Records contained in a dataset:

──────────────────────────────

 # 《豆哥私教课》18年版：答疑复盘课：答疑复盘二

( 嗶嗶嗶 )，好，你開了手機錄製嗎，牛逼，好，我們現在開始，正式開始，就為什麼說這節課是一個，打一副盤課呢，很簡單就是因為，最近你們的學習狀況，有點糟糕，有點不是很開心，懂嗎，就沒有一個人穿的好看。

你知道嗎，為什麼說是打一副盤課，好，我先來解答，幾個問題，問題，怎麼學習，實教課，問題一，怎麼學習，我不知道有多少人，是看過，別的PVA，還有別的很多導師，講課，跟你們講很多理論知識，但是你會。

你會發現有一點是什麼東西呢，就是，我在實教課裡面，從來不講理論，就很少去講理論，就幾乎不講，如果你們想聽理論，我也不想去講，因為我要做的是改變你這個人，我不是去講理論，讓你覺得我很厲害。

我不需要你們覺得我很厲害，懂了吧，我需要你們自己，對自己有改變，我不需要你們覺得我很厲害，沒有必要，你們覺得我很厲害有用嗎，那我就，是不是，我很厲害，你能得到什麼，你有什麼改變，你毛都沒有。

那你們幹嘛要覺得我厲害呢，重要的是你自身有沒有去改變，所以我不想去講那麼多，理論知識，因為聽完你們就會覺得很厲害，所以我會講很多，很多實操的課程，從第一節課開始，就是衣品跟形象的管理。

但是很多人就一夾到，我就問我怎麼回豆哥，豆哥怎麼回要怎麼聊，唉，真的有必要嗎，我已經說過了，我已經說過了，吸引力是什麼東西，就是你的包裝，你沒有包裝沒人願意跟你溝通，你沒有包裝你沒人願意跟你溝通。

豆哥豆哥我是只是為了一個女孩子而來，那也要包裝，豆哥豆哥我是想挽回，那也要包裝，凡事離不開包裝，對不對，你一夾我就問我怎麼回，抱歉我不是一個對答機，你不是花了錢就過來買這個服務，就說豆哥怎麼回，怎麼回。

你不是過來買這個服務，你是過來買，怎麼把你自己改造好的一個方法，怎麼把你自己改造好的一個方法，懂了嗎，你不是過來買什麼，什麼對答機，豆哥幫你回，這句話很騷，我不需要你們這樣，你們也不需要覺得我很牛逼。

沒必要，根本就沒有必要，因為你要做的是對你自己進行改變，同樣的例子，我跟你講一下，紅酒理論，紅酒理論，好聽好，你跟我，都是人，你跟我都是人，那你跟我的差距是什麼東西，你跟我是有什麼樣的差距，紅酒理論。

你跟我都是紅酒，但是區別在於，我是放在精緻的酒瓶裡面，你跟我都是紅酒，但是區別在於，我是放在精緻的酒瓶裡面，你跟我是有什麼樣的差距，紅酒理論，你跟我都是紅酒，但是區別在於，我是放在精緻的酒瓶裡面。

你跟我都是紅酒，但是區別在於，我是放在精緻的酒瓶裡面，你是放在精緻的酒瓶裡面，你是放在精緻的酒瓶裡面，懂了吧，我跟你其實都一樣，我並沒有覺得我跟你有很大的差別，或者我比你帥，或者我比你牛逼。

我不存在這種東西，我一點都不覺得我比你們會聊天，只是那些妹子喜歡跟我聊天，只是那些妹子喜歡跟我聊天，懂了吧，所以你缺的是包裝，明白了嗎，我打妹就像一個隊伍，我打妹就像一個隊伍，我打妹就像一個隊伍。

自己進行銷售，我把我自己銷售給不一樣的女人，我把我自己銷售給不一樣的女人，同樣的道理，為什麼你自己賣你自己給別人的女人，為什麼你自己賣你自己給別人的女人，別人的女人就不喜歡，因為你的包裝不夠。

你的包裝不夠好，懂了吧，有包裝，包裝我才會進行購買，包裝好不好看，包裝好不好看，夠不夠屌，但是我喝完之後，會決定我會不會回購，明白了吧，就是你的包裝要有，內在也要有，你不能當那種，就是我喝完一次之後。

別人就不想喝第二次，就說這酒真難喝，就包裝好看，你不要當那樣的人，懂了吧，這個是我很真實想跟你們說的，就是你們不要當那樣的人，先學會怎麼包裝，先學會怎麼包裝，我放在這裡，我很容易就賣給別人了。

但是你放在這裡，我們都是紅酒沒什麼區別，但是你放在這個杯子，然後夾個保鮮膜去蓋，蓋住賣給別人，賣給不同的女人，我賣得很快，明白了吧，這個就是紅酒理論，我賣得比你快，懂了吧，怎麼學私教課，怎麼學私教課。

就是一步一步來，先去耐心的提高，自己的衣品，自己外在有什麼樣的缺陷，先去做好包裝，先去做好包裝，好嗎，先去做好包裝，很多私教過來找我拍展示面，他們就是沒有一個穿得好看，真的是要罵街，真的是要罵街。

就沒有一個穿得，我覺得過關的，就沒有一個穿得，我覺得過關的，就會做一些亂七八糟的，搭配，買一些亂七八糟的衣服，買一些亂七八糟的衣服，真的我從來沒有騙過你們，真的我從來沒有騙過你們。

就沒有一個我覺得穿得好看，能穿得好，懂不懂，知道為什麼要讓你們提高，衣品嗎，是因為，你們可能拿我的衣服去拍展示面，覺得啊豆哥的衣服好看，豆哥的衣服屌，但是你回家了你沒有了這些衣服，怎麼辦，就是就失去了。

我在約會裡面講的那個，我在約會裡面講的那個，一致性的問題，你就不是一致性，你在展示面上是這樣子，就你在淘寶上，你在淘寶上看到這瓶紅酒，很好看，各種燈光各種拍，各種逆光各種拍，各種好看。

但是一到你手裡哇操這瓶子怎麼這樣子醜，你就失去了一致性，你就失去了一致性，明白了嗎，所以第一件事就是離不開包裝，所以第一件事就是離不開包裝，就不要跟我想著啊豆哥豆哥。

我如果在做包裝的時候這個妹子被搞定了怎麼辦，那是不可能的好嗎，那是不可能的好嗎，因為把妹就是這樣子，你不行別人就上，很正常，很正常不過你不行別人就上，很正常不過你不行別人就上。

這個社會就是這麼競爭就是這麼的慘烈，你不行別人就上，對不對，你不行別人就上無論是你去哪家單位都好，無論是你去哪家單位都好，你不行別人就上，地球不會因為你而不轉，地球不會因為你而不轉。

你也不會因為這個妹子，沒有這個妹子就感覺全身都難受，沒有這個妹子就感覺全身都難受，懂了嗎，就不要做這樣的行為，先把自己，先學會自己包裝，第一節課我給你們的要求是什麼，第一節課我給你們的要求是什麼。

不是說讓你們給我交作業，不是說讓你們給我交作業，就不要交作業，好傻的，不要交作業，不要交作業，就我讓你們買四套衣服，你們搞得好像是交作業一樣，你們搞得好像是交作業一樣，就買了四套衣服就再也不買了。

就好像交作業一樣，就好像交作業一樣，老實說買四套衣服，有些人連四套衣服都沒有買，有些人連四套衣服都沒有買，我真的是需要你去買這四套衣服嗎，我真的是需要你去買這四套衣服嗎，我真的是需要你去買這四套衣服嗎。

──────────────────────────────

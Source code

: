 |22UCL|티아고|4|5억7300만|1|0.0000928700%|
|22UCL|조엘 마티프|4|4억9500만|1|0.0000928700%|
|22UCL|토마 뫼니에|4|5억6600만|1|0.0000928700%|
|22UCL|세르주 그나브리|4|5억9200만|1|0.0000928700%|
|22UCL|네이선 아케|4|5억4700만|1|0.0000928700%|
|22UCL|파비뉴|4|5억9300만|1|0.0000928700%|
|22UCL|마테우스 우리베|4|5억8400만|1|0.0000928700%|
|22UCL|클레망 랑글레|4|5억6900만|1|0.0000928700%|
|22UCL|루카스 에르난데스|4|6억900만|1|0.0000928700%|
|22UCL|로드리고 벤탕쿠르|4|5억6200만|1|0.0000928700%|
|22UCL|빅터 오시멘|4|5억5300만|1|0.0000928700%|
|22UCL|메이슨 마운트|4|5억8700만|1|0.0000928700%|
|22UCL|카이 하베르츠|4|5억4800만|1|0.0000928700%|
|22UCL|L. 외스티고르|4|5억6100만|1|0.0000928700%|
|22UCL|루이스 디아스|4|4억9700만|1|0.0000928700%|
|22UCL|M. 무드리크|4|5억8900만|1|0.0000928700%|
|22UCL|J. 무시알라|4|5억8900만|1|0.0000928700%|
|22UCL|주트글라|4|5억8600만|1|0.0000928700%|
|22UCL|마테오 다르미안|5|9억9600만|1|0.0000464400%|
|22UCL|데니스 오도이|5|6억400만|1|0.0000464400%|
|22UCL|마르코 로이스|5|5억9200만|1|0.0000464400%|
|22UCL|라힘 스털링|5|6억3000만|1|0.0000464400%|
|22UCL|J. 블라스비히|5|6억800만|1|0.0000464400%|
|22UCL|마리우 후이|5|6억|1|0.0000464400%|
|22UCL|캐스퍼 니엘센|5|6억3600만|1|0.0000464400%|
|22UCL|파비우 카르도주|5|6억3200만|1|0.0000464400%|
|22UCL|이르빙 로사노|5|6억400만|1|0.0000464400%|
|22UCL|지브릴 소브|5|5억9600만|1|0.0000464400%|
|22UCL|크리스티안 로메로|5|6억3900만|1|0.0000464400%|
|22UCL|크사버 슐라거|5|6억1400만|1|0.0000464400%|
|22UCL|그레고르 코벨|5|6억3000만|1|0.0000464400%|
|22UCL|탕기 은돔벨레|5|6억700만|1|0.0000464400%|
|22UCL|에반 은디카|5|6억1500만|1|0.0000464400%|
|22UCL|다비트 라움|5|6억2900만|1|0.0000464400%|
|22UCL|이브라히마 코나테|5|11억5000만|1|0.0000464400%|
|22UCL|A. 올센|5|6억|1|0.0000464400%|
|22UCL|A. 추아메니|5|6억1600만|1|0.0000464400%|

──────────────────────────────

### DIRECTIONS FOR THIS TASK
Show each line in the data where the string "明白了嗎" appears.

### RESULT FOR THIS TASK
我不存在這種東西，我一點都不覺得我比你們會聊天，只是那些妹子喜歡跟我聊天，只是那些妹子喜歡跟我聊天，懂了吧，所以你缺的是包裝，明白了嗎，我打妹就像一個隊伍，我打妹就像一個隊伍，我打妹就像一個隊伍。
但是一到你手裡哇操這瓶子怎麼這樣子醜，你就失去了一致性，你就失去了一致性，明白了嗎，所以第一件事就是離不開包裝，所以第一件事就是離不開包裝，就不要跟我想著啊豆哥豆哥。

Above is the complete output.